Meeting Malifaux

Man procrastination and internet troubles are a pain... This was supposed to be posted Saturday. On Friday, a buddy and I went to a demo for Malifaux our FLGS was hosting. It's definitely an interesting game.

I originally learned about the game on accident while looking at 40k models. The Rasputina box art called me when I'd turned away from the 40k rack. While I was looking at the starters, one of the store workers mentioned to me that they were having a demo for the game on Friday.

I played a crew called Lilith's Brood, which is apparently one of the 'native' daemonkin groups. It had Lilith herself, and 3 'ages' of a creature called a Nephilim. These models are interesting in that in the game they can 'grow up' to their next level. The first of these levels is called a 'Terror Tot' and is the weakest of the 3, the next one is a 'Young Nephilim' and gains a number of abilities over it's younger brethren (including an extra attack and the ability to 'fly' over terrain.) Finally is the 'Mature Nephilim' which has some more special things, but I don't remember the particulars. My crew consisted of Lilith, 2 Terror Tots, a Young Nephilim, and a Mature Nephilim.

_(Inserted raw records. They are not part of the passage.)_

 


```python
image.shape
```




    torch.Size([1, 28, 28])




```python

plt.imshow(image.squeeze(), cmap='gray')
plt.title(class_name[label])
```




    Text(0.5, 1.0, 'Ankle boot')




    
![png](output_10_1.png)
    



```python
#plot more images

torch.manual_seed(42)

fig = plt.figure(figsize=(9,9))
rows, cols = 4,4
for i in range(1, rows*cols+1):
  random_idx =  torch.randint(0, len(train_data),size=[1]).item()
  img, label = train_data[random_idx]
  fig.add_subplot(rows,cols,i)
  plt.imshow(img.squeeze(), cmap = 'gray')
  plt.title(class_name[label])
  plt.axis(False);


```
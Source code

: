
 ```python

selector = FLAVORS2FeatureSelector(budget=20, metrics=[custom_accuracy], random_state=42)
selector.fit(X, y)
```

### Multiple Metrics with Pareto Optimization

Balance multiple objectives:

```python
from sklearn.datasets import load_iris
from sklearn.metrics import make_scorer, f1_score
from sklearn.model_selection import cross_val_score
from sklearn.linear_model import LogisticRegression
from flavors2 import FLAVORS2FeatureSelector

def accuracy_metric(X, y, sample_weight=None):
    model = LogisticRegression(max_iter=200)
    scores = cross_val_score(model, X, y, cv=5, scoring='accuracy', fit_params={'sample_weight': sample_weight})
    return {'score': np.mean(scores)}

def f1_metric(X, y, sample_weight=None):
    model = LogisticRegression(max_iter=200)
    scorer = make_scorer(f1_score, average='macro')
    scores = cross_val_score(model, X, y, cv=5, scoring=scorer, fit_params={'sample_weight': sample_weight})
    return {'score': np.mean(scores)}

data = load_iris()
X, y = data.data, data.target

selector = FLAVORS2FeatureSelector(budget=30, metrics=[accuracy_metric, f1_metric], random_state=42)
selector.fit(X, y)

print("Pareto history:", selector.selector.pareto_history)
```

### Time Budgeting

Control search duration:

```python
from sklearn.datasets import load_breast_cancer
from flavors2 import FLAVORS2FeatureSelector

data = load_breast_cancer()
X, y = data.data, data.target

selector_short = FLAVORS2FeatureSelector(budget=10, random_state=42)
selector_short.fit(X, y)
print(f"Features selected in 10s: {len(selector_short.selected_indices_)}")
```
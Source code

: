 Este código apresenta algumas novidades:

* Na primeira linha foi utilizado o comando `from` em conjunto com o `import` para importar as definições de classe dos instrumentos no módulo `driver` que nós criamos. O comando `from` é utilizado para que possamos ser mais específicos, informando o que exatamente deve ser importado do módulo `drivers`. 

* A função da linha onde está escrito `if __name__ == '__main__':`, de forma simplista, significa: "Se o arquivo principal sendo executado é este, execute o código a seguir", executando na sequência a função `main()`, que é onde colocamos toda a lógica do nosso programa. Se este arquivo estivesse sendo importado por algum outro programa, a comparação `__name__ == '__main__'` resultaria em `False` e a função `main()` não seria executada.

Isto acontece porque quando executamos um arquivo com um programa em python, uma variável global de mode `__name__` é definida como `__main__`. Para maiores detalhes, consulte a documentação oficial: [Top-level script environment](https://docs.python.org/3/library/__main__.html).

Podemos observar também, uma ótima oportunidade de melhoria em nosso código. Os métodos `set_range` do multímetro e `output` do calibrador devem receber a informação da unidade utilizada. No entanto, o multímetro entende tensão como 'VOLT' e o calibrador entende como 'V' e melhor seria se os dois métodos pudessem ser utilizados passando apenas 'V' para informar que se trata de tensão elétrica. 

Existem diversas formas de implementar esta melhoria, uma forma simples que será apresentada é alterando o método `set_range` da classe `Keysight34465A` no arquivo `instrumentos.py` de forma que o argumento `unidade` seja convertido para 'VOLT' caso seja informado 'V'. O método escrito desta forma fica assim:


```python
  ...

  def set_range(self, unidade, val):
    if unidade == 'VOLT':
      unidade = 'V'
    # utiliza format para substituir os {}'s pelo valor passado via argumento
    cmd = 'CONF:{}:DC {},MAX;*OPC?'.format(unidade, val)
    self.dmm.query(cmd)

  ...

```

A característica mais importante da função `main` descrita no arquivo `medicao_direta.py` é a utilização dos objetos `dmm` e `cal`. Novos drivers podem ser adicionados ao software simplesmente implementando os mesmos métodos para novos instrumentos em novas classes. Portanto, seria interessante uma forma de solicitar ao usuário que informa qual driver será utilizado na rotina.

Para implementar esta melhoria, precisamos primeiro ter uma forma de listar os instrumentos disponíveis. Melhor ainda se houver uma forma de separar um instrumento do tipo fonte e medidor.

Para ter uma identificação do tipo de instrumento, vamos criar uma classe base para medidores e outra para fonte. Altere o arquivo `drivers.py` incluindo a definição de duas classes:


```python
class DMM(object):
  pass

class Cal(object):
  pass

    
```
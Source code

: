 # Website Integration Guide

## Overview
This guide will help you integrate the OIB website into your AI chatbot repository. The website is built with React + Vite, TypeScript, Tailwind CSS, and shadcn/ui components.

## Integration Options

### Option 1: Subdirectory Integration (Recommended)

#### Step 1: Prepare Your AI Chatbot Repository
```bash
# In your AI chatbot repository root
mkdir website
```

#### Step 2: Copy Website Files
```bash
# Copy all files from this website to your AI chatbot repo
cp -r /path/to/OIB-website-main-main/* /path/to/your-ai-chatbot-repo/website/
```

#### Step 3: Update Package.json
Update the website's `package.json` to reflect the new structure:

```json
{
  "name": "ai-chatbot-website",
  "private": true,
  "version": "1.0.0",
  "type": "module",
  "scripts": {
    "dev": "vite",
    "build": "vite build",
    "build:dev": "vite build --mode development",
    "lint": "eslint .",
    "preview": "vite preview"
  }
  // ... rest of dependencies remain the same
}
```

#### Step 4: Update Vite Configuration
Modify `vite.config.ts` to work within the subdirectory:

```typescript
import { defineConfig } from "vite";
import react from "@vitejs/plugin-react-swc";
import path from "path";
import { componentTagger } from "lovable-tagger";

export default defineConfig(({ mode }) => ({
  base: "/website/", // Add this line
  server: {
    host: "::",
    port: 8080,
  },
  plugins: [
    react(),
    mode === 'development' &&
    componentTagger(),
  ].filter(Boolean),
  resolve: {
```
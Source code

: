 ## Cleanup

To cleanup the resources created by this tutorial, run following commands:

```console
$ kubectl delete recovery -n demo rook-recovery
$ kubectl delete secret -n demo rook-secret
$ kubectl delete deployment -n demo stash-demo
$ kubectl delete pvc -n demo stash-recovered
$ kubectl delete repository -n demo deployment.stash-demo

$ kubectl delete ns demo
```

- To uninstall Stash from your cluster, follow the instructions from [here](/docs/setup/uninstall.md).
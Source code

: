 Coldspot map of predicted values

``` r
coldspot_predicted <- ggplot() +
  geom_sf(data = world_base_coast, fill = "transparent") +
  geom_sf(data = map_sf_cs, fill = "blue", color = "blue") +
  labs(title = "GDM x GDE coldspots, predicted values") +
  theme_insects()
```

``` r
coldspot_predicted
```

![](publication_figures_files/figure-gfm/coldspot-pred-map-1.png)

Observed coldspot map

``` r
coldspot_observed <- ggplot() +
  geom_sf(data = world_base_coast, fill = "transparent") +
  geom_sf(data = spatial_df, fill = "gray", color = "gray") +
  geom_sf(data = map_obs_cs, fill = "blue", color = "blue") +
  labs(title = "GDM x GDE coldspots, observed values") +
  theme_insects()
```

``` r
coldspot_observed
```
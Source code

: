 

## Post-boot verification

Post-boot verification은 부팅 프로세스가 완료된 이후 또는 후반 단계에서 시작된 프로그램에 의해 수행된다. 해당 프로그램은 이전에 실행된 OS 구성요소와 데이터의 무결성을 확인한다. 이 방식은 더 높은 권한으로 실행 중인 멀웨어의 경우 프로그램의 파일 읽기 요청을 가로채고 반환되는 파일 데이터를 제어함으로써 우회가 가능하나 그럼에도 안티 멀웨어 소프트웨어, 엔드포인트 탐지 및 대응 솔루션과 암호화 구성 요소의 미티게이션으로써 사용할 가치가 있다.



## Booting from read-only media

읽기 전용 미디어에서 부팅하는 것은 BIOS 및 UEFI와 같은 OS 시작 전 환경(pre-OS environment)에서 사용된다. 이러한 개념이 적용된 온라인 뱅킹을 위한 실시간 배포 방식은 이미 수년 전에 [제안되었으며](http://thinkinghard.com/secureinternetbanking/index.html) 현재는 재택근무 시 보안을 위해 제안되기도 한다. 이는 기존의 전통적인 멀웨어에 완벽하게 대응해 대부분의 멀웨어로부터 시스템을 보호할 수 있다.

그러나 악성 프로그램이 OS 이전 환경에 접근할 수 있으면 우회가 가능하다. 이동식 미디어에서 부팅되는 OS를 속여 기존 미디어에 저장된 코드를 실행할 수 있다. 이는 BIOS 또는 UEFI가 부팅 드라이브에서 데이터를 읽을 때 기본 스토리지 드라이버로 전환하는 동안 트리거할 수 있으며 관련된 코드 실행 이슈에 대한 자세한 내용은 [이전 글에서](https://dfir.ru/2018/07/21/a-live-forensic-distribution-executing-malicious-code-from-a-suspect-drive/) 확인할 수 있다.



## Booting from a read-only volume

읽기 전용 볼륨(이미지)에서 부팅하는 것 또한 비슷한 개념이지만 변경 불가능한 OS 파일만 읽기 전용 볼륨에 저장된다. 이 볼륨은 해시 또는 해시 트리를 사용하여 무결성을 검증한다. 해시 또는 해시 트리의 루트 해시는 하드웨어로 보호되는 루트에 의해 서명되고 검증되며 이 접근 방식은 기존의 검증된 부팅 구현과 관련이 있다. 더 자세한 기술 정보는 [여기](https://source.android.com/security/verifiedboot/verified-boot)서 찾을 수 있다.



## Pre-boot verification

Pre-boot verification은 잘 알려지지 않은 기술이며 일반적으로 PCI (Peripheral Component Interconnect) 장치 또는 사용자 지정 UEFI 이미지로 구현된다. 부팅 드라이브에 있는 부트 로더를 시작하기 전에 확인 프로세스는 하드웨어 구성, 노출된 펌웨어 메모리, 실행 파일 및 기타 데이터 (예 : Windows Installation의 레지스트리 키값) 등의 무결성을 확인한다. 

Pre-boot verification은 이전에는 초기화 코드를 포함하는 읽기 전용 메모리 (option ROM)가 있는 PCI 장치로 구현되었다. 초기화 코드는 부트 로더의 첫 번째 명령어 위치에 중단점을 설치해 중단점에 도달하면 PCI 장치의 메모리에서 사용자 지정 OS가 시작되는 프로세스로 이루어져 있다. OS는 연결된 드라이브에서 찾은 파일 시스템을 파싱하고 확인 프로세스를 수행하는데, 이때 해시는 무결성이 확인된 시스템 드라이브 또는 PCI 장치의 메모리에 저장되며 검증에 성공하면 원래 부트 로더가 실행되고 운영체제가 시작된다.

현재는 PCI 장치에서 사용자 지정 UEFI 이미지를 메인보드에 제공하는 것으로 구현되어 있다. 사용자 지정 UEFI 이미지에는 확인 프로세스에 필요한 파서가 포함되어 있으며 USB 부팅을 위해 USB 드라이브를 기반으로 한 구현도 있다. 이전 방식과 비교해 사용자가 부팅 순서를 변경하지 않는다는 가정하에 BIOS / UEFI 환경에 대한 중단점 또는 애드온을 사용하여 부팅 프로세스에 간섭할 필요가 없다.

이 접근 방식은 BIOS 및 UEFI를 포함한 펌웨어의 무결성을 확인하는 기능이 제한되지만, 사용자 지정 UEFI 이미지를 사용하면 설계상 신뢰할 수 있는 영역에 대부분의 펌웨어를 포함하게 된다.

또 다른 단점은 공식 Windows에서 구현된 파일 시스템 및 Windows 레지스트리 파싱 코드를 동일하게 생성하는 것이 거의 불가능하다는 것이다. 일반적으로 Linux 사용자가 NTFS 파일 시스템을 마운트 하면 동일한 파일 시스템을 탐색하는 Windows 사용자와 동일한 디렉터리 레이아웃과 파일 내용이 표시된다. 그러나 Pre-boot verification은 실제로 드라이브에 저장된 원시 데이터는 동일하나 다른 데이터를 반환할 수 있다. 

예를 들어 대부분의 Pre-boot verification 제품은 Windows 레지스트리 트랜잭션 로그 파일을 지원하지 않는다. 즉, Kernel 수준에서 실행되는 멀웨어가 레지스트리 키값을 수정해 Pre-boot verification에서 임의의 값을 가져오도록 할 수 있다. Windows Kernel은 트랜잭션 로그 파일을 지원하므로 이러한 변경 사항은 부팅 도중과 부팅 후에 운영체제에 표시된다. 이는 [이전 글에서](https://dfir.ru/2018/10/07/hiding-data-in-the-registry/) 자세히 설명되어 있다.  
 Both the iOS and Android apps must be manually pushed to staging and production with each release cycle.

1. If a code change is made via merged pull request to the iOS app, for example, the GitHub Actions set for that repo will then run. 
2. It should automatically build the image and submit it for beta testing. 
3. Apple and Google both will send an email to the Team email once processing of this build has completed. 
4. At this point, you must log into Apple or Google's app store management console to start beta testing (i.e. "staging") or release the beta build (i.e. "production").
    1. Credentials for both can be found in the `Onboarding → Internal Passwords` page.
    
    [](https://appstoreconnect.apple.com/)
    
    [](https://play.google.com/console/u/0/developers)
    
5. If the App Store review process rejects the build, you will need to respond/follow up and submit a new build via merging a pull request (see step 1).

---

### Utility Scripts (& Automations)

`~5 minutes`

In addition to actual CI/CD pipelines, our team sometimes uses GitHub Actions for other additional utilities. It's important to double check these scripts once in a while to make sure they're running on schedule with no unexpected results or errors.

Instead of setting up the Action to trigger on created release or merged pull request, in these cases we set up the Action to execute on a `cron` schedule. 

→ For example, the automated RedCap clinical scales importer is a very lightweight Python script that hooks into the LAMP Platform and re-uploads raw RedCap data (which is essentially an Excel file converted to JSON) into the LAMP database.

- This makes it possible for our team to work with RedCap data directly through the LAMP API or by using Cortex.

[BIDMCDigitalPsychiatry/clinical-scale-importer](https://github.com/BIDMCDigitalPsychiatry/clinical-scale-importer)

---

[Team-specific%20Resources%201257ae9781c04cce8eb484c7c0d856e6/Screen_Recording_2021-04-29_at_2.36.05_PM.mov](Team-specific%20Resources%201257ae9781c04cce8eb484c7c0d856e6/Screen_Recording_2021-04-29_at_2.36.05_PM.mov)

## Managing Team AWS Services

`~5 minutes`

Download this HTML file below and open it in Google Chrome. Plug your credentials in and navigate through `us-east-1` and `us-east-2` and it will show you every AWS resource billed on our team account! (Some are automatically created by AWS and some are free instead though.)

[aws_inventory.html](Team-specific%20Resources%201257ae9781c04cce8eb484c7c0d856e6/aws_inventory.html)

My buddy (and as it happened, opponent) played The Redchappel Gang, which was basically the Mad Hatter and his gaggle of undead hookers. His crew was Seamus (the leader), Madame Sybelle, 3 'Rotten Belles', and Copycat Killer.

The first thing I feel should be noted, is while I'd heard that all you need to play is a starter box and a deck of cards each, plus the main rulebook ($35). The Lilith's brood doesn't actually make a legal crew. The starter set comes with Lilith, a Mature Nephilim, and 3 Terror Tots. So if I decided to play this group I'd immediately have to purchase a Young Nephlim blister (which does come with 2 Young Nephlim) to get enough points worth of models for the basic 25 point game. Granted, this brings the start up cost from $34 for the starter, to $50.50 ($34 starter + $16.50 blister). From what I heard on the crew my buddy played, he wouldn't be able to make a legal crew without a blister as well. The Copycat Killer being the model that doesn't come in that crew's starter. Granted, $50 for a playable startup is pretty good for a miniatures game.

Interestingly, Malifaux is a dice-less system. Instead it uses a deck of cards and has the option to 'cheat fate'. Each player has their own 54 card deck (a standard deck + 2 jokers). The numbers on the cards represents the 'roll' the card represents, while the suit represents the card's aspect. The aspect does a number of things from determining if a special ability triggers to playing damage multiplier. They do make their own decks, called fate decks, which make it easier to play as you don't have to remember where damage level cutoffs are, nor do you have to refer to the suit conversion.

Unlike 40k (or Warmachine from what I hear), models are 'activated' individually instead of the entire force at once. Activation involves choosing a model and expending it's actions. In Malifaux, a model has a base 2 'actions' which may be spent doing a number of things, such as moving, attacking, charging, casting a spell, etc. Different activities have a different number of actions they cost. For example, charging costs 2 actions instead of one, but moves further then a single move action, and includes an attack against a model. Any one model may only be activated once each turn. Players trade off activating a single model each until all models have been activated. Then end of turn stuff happens (mainly reshuffling the discard into the active deck). This is a mechanic I really like, and is similar to the one in Rezolution.

All in all it's a pretty interesting game, rules wise. I haven't been able to read up on the fluff of the setting or game, but if the models are any indication, it should be rather interesting in a steamtech meets magic kinda way.

Images from the Wyrd Games site, used without permission.